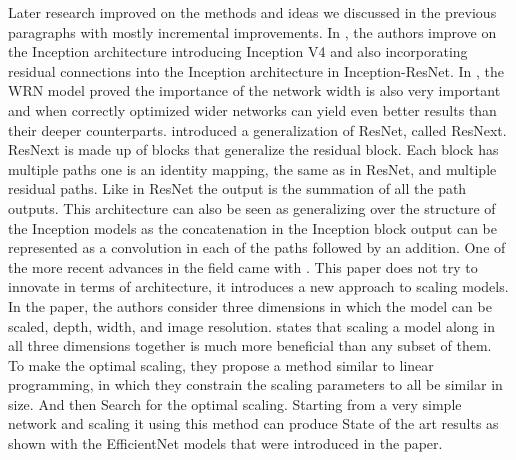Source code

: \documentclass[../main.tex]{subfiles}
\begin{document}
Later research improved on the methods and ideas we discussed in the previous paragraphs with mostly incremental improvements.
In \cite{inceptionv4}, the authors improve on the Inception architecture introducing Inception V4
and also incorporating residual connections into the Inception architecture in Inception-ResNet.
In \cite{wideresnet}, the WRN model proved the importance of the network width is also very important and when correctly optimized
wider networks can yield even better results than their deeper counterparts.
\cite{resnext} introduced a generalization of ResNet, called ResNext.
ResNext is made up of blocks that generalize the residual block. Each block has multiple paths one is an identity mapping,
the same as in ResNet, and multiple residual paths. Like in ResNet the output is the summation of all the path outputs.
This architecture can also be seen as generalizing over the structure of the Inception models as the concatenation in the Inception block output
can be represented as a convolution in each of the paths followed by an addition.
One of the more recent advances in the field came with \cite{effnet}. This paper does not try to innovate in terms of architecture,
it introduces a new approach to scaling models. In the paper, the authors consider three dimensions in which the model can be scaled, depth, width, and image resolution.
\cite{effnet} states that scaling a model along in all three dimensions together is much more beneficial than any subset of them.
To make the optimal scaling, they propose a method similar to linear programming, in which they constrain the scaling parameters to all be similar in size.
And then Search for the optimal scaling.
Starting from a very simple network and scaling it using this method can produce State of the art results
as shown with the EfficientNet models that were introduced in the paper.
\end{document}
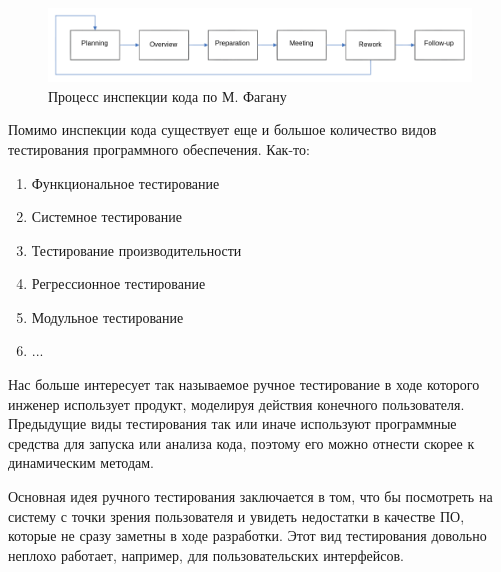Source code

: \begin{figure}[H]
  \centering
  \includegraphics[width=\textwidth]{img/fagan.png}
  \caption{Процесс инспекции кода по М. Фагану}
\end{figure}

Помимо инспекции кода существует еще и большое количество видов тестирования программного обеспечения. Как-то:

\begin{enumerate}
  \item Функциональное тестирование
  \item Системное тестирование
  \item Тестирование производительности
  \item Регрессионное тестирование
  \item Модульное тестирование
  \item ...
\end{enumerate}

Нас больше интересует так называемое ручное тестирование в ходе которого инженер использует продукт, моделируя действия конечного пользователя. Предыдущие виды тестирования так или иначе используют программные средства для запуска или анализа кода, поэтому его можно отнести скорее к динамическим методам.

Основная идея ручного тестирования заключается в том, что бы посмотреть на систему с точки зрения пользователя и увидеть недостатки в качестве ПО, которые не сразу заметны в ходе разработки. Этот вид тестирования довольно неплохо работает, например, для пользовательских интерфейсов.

================================

# [What you will do]
Reply with the number only, stating how many lines in the listing hold the string "authors".

# [Output for this exercise]
2